It is clear that translating queries like these into computer-understandable ones is far from a simple process and will require a significant level of AI. Some can be directly queried against RDF with hardly any further processing but others will need some form of machine logic (to perform simple numerical or set operations, for example).
It is important to note that there are a few major obstacles to creating such a system and allowing it to achieve high accuracy, though some of them can be at least partially resolved by human training. Such training or evolution of the system could be accomplished effectively by making question askers utilise a user-interface that provides feedback.
- Human languages are inherently ambiguous methods of communication. Any algorithm used to interpret queries will necessarily involve a probabilistic model to resolve ambiguities. Also, more intricately phrased questions can be very difficult for AI to comprehend. A user would ideally use as simple and direct language as possible.
- DBpedia in its current form does not express in a semantic form a very large proportion of the information contained by Wikipedia since much of it is given in continuous prose. However, improvements in the quantity and density of information in DBpedia articles are likely to come in the near future as Wikipedia and the Semantic Web continue their growth. The system could additionally be expanded to search within other databases of knowledge apart from Wikipedia, such as Geonames and MusicBrainz.
- Similarly, WordNet is an incomplete lexical database of the English language; some words/expressions and links between them will inevitably be missing or poorly defined.

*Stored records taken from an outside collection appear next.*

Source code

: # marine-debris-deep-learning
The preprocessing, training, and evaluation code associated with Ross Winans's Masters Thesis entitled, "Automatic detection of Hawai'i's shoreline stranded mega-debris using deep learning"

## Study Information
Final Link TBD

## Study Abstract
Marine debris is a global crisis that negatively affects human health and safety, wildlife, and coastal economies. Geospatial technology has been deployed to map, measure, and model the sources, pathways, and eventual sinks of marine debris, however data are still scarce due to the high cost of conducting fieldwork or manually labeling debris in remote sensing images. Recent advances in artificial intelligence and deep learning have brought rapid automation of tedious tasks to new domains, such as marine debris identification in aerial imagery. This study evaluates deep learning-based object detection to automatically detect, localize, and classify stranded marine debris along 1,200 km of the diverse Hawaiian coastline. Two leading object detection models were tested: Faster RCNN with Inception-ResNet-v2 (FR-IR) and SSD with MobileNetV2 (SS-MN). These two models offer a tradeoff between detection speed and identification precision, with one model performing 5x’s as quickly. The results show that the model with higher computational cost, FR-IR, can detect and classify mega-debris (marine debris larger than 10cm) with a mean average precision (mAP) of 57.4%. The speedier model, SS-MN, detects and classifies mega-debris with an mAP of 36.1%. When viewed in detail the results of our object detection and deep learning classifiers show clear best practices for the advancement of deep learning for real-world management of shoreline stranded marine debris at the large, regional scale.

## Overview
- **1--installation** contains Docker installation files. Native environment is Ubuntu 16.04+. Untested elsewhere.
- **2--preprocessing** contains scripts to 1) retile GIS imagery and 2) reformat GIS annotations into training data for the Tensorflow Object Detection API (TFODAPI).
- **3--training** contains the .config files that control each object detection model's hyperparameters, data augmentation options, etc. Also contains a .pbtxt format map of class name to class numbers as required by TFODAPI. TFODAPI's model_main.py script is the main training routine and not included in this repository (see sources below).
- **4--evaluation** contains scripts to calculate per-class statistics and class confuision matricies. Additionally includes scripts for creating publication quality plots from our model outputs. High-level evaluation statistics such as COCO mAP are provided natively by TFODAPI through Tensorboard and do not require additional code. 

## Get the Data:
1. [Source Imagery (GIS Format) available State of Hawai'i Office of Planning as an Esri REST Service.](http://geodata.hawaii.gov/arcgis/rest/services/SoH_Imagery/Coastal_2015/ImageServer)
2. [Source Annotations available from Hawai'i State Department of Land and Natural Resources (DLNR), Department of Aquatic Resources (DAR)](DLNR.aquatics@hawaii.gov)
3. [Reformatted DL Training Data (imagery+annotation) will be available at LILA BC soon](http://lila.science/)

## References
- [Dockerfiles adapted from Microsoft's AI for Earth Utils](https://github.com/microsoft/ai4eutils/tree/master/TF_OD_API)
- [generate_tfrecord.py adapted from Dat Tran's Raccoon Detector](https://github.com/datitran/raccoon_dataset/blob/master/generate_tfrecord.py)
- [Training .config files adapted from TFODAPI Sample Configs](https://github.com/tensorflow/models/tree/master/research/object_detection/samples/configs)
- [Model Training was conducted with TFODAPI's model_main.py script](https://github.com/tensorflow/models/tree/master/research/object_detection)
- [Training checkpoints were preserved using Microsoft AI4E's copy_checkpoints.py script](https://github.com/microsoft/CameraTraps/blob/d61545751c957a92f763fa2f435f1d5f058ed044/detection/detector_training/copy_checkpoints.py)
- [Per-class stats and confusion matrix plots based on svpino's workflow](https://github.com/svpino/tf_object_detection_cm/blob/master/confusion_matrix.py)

- There is no easy way to link the objects and concepts defined by WordNet to those in Wikipedia/DBpedia. In fact, it could prove all but impossible to do so without the aid of humans (or a very advanced and currently infeasable level of AI.) Still, there are various solutions to this issue and the topic will be a main focus point in upcoming posts.
- The processing or even actual intelligence required to accurately answer certain questions may be too great in certain cases. This does not present as big a problem as some of the other points, though it is desirable that either the human questioner or the AI recognises when a question is obviously unanswerable. An example of such a question would be:
“What was the mean average speed of computer processors between 1990 and 1995?”
Although there is a possibility that Wikipedia or other databases of knowledge implicitly contain the answer to such a query, it would require a very high degree of intelligence to answer it, which goes far beyond the purpose of the system. It should also be noted that this condition may not be differentiable to that where the information is not contained by the knowledge base. Questions which require opinionated replies however ought to be recognisable upon querying WordNet but before searching the knowledge base.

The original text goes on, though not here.